| Exercise data |

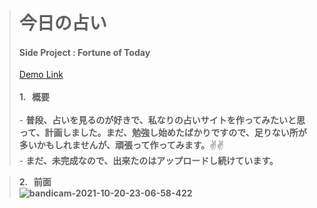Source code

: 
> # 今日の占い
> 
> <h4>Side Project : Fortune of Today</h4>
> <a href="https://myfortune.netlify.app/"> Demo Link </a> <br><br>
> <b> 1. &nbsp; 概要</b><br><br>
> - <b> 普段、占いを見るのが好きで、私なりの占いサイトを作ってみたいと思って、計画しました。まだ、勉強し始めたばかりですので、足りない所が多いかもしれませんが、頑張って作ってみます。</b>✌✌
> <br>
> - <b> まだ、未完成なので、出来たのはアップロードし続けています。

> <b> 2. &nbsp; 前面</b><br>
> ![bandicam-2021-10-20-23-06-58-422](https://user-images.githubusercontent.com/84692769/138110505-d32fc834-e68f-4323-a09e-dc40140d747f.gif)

* * *

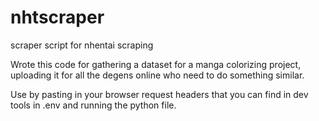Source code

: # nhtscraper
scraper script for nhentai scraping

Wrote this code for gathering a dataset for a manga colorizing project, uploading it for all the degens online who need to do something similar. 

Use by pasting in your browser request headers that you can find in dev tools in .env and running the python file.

| Aim of the exercise |
Count up every line above that has the word "https" in it; answer with the number alone.

| Task response |
2